La luz del cielo era cegadora, un resplandor casi divino que bañaba el terreno en una claridad deslumbrante. El viento, cálido y denso, acariciaba los alrededores como un susurro sofocante, llevando consigo el murmullo de hojas secas y el aroma a tierra reseca. En medio de todo, un grito desgarrador emergía, perforando el aire con una desesperación palpable. Era el grito de un joven, repetitivo y agonizante, que se entrelazaba con el sonido sordo y rítmico de una vara azotando la carne.
De pie, erguido y formando una fila junto a una multitud de cadetes, un jovenzuelo de ojos castaños y semblante adolorido observaba fijamente al frente. Cada zumbido de la vara al surcar el aire para impactar la espalda de su amigo lo hacía apretar el puño con más fuerza, como si cada golpe retumbara también en su propio cuerpo. Había contado cuatro azotes; cada uno más insufrible que el anterior, y mantener la compostura le resultaba un esfuerzo titánico.
En el quinto, el instructor, un hombre de aspecto severo bajó el arma de castigo. Su mirada descansó en los rostros aterrados de los jóvenes cadetes a su cargo, era indiferente a la atmósfera que se situaba en la zona, no parecía haber disfrutado haber hecho lo que hizo, aunque tampoco se notaba que renegara la responsabilidad de volver hacerlo.

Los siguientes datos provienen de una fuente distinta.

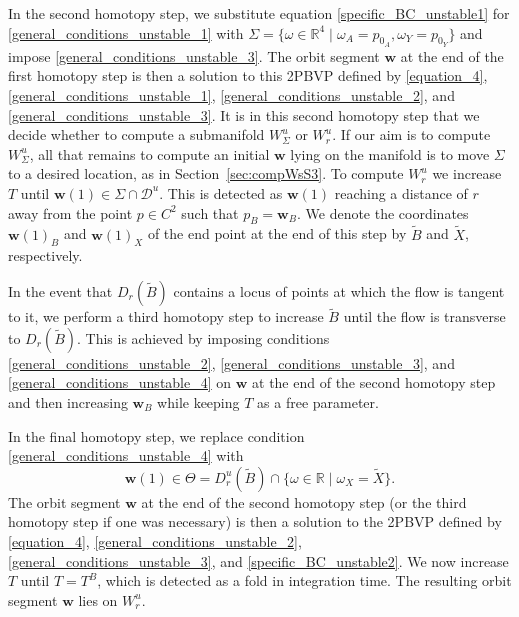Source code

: \documentclass{ws-ijbc}
\begin{document}
In the second homotopy step, we substitute equation \eqref{specific_BC_unstable1} for \eqref{general_conditions_unstable_1} with $\Sigma=\{ \omega \in \mathbb{R}^4 \;|\; \omega_A=p_{0_A}, \omega_Y=p_{0_Y} \}$ and impose \eqref{general_conditions_unstable_3}.  The orbit segment $\mathbf{w}$ at the end of the first homotopy step is then a solution to this 2PBVP defined by \eqref{equation_4}, \eqref{general_conditions_unstable_1}, \eqref{general_conditions_unstable_2}, and \eqref{general_conditions_unstable_3}.  It is in this second homotopy step that we decide whether to compute a submanifold $W^u_\Sigma$ or $W^u_r$.  If our aim is to compute $W^u_\Sigma$, all that remains to compute an initial $\mathbf{w}$ lying on the manifold is to move $\Sigma$ to a desired location, as in Section~\ref{sec:compWsS3}.  To compute $W^u_r$ we increase $T$ until $\mathbf{w}(1) \in \Sigma \cap \mathscr{D}^u$.  This is detected as $\mathbf{w}(1)$ reaching a distance of $r$ away from the point $p \in C^2$ such that $p_B = \mathbf{w}_B$.  We denote the coordinates $\mathbf{w}(1)_B$ and $\mathbf{w}(1)_X$ of the end point at the end of this step by $\widetilde{B}$ and $\widetilde{X}$, respectively.  

In the event that $D_r(\widetilde{B})$ contains a locus of points at which the flow is tangent to it, we perform a third homotopy step to increase $\widetilde{B}$ until the flow is transverse to $D_r(\widetilde{B})$.  This is achieved by imposing conditions \eqref{general_conditions_unstable_2}, \eqref{general_conditions_unstable_3}, and \eqref{general_conditions_unstable_4} on $\mathbf{w}$ at the end of the second homotopy step and then increasing $\mathbf{w}_B$ while keeping $T$ as a free parameter.

In the final homotopy step, we replace condition \eqref{general_conditions_unstable_4} with 
%
\begin{equation}
		\mathbf{w}(1) \in \Theta = D^u_r(\widetilde{B}) \cap \{ \omega \in \mathbb{R} \; | \; \omega_X = \widetilde{X} \}.
		\label{specific_BC_unstable2}
\end{equation}
%
The orbit segment $\mathbf{w}$ at the end of the second homotopy step (or the third homotopy step if one was necessary) is then a solution to the 2PBVP defined by \eqref{equation_4}, \eqref{general_conditions_unstable_2}, \eqref{general_conditions_unstable_3}, and \eqref{specific_BC_unstable2}.    We now increase $T$ until $T=T^B$, which is detected as a fold in integration time.  The resulting orbit segment $\mathbf{w}$ lies on $W^u_r$.
\end{document}
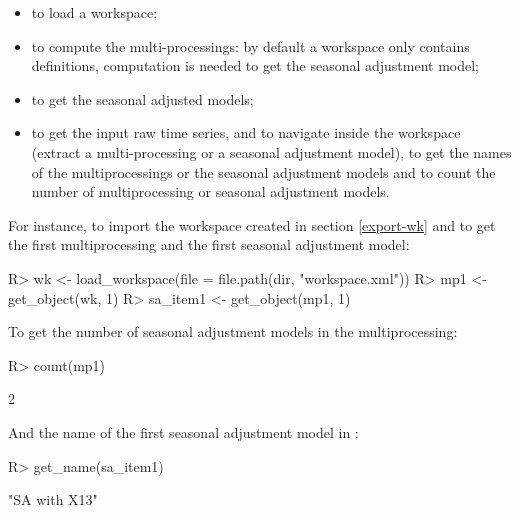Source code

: \documentclass[article]{jss}
\providecommand{\tightlist}{%
  \setlength{\itemsep}{0pt}\setlength{\parskip}{0pt}}
\begin{document}
\begin{itemize}
\tightlist
\item
   to load a workspace;\\
\item
   to compute the multi-processings: by default a
  workspace only contains definitions, computation is needed to get the
  seasonal adjustment model;\\
\item
   to get the seasonal adjusted models;\\
\item
   to get the input raw time series, 
  and  to navigate inside the workspace (extract a
  multi-processing or a seasonal adjustment model),  to
  get the names of the multiprocessings or the seasonal adjustment
  models and  to count the number of multiprocessing or
  seasonal adjustment models.
\end{itemize}

For instance, to import the workspace created in section \ref{export-wk}
and to get the first multiprocessing and the first seasonal adjustment
model:

\begin{CodeChunk}

\begin{CodeInput}
R> wk <- load_workspace(file =  file.path(dir, "workspace.xml"))
R> mp1 <- get_object(wk, 1)
R> sa_item1 <- get_object(mp1, 1)
\end{CodeInput}
\end{CodeChunk}

To get the number of seasonal adjustment models in the multiprocessing:

\begin{CodeChunk}

\begin{CodeInput}
R> count(mp1)
\end{CodeInput}

\begin{CodeOutput}
[1] 2
\end{CodeOutput}
\end{CodeChunk}

And the name of the first seasonal adjustment model in
:

\begin{CodeChunk}

\begin{CodeInput}
R> get_name(sa_item1) 
\end{CodeInput}

\begin{CodeOutput}
[1] "SA with X13"
\end{CodeOutput}
\end{CodeChunk}
\end{document}
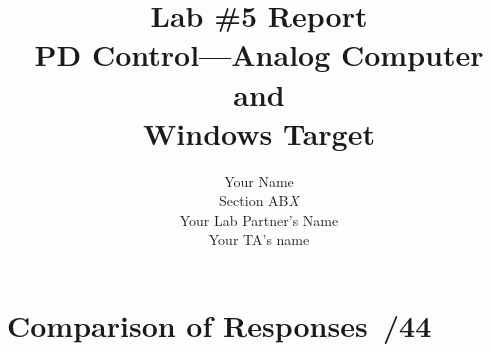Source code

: \documentclass{article}
\newcommand{\score}{\hfill \underline{\hspace{0.65cm}}\,/} %
\begin{document}
%
\title{\bf Lab \#5 Report\\{\sc PD Control---Analog Computer and \\ Windows Target}}
\author{Your Name\\ Section AB\emph{X}\\
Your Lab Partner's Name\\
Your TA's name}
\maketitle

\noindent {}

\section{Comparison of Responses  \score 44}
\end{document}
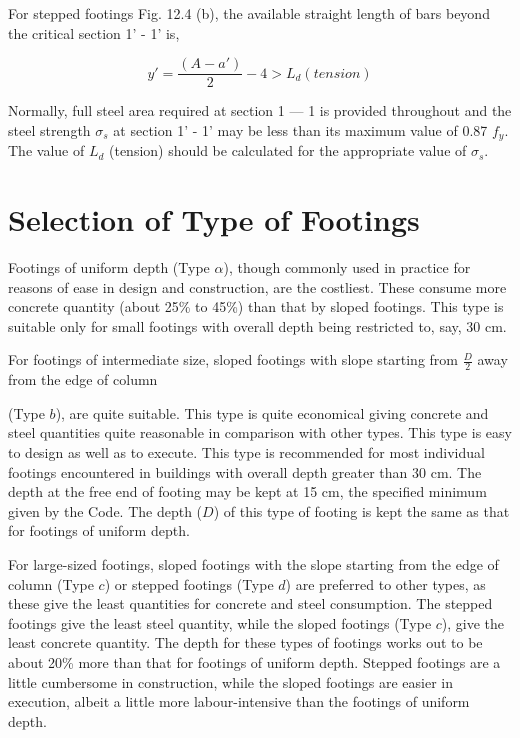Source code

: \documentclass{book}
\begin{document}
For stepped footings Fig. 12.4 (b), the available straight length of bars beyond the critical
section 1’ - 1’ is,
                                                          
\begin{equation}                                                        
        y'= \frac{(A-a')}{2}-4 >L_d (tension)                                      
\end{equation}

Normally, full steel area required at section 1 — 1 is provided throughout and the steel strength $\sigma_s$ at section 1’ - 1’ may be less than its maximum value of 0.87 $f_y$. The value of $L_d$ (tension) should be calculated for the appropriate value of $\sigma_s$.

\section{Selection of Type of Footings}
Footings of uniform depth (Type $\alpha$), though commonly used in practice for reasons of ease in design and construction, are the costliest. These consume more concrete quantity (about 25\% to 45\%) than that by sloped footings. This type is suitable only for small footings with overall depth being restricted to, say, 30 cm.

For footings of intermediate size, sloped footings with slope starting from $\frac{D}{2}$ away from the edge of column

(Type $b$), are quite suitable. This type is quite economical giving concrete and steel quantities quite reasonable in comparison with other types. This type is easy to design as well as to execute. This type is recommended for most individual footings encountered in buildings with overall depth greater than 30 cm. The depth at the free end of footing may be kept at 15 cm, the specified minimum given by the Code. The depth ($D$) of this type of footing is kept the same as that for footings of uniform depth.

For large-sized footings, sloped footings with the slope starting from the edge of column
(Type $c$) or stepped footings (Type $d$) are preferred to other types, as these give the least quantities for concrete and steel consumption. The stepped footings give the least steel quantity, while the sloped footings (Type $c$), give the least concrete quantity. The depth for these types of footings works out to be about 20\% more than that for footings of uniform depth. Stepped footings are a little cumbersome in construction, while the sloped footings are easier in execution, albeit a little more labour-intensive than the footings of uniform depth.
\end{document}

—El dolor pasará, las heridas se cerrarán, pero el costo de un error, pueden cobrar vidas que no volverán. ¡Y es nuestro deber no cometer errores! —Se volvió al joven herido, quién lloraba, aunque forzaba a su rostro a contenerse—. Descansen —ordenó.
Al ver qué el instructor del grupo se alejaba, junto con los tenientes y otros altos mandos, se acercó con rapidez a su amigo. Deteniéndose a un paso de él, las palabras estaban contenidas en su garganta, quería ayudarlo, pero no sabía cómo.
—Hector... —Le costó demasiado pronunciar su nombre.
Su joven amigo levantó el rostro, se limpió las lágrimas, parecía observarlo, pero al mismo tiempo no lo hacía. Había forzado a su rostro a aguantar el dolor, a mostrarse entero, aunque no lo estuviera.
—Un hombre no llora, ¿no es así, Gustavo? —Una sonrisa que no lo era se vislumbró en su rostro.
—No, no lloramos. —Emuló la sonrisa, mientras su palma descansaba en el hombro de Hector—. Estoy orgulloso, Héctor.